▶ [The task]: Reproduce nothing but the lines from the start of the material through the line that includes "[x] composer install", both ends included, and omit every picture.

▶ [Data for this task]:
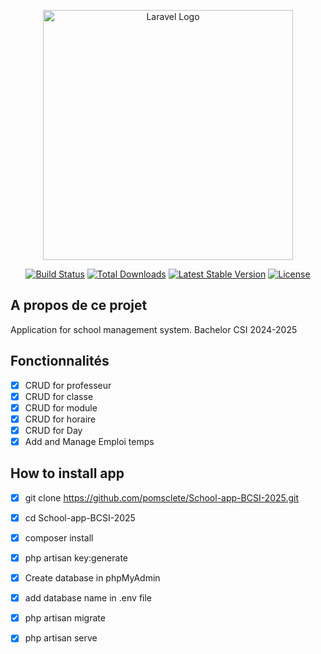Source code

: <p align="center"><a href="https://laravel.com" target="_blank"><img src="https://raw.githubusercontent.com/laravel/art/master/logo-lockup/5%20SVG/2%20CMYK/1%20Full%20Color/laravel-logolockup-cmyk-red.svg" width="400" alt="Laravel Logo"></a></p>

<p align="center">
<a href="https://github.com/laravel/framework/actions"><img src="https://github.com/laravel/framework/workflows/tests/badge.svg" alt="Build Status"></a>
<a href="https://packagist.org/packages/laravel/framework"><img src="https://img.shields.io/packagist/dt/laravel/framework" alt="Total Downloads"></a>
<a href="https://packagist.org/packages/laravel/framework"><img src="https://img.shields.io/packagist/v/laravel/framework" alt="Latest Stable Version"></a>
<a href="https://packagist.org/packages/laravel/framework"><img src="https://img.shields.io/packagist/l/laravel/framework" alt="License"></a>
</p>

## A propos de ce projet

Application for school management system.
Bachelor CSI 2024-2025
## Fonctionnalités
* [x] CRUD for professeur
* [x] CRUD for classe
* [x] CRUD for module
* [x] CRUD for horaire
* [x] CRUD for Day
* [x] Add and Manage Emploi temps
## How to install app
* [x] git clone https://github.com/pomsclete/School-app-BCSI-2025.git
* [x] cd School-app-BCSI-2025
* [x] composer install
* [x] php artisan key:generate
* [x] Create database in phpMyAdmin
* [x] add database name in .env file
* [x] php artisan migrate
* [x] php artisan serve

▶ [Answer for this exercise]:
Source code

: <p align="center"><a href="https://laravel.com" target="_blank"><img src="https://raw.githubusercontent.com/laravel/art/master/logo-lockup/5%20SVG/2%20CMYK/1%20Full%20Color/laravel-logolockup-cmyk-red.svg" width="400" alt="Laravel Logo"></a></p>

<p align="center">
<a href="https://github.com/laravel/framework/actions"><img src="https://github.com/laravel/framework/workflows/tests/badge.svg" alt="Build Status"></a>
<a href="https://packagist.org/packages/laravel/framework"><img src="https://img.shields.io/packagist/dt/laravel/framework" alt="Total Downloads"></a>
<a href="https://packagist.org/packages/laravel/framework"><img src="https://img.shields.io/packagist/v/laravel/framework" alt="Latest Stable Version"></a>
<a href="https://packagist.org/packages/laravel/framework"><img src="https://img.shields.io/packagist/l/laravel/framework" alt="License"></a>
</p>

## A propos de ce projet

Application for school management system.
Bachelor CSI 2024-2025
## Fonctionnalités
* [x] CRUD for professeur
* [x] CRUD for classe
* [x] CRUD for module
* [x] CRUD for horaire
* [x] CRUD for Day
* [x] Add and Manage Emploi temps
## How to install app
* [x] git clone https://github.com/pomsclete/School-app-BCSI-2025.git
* [x] cd School-app-BCSI-2025
* [x] composer install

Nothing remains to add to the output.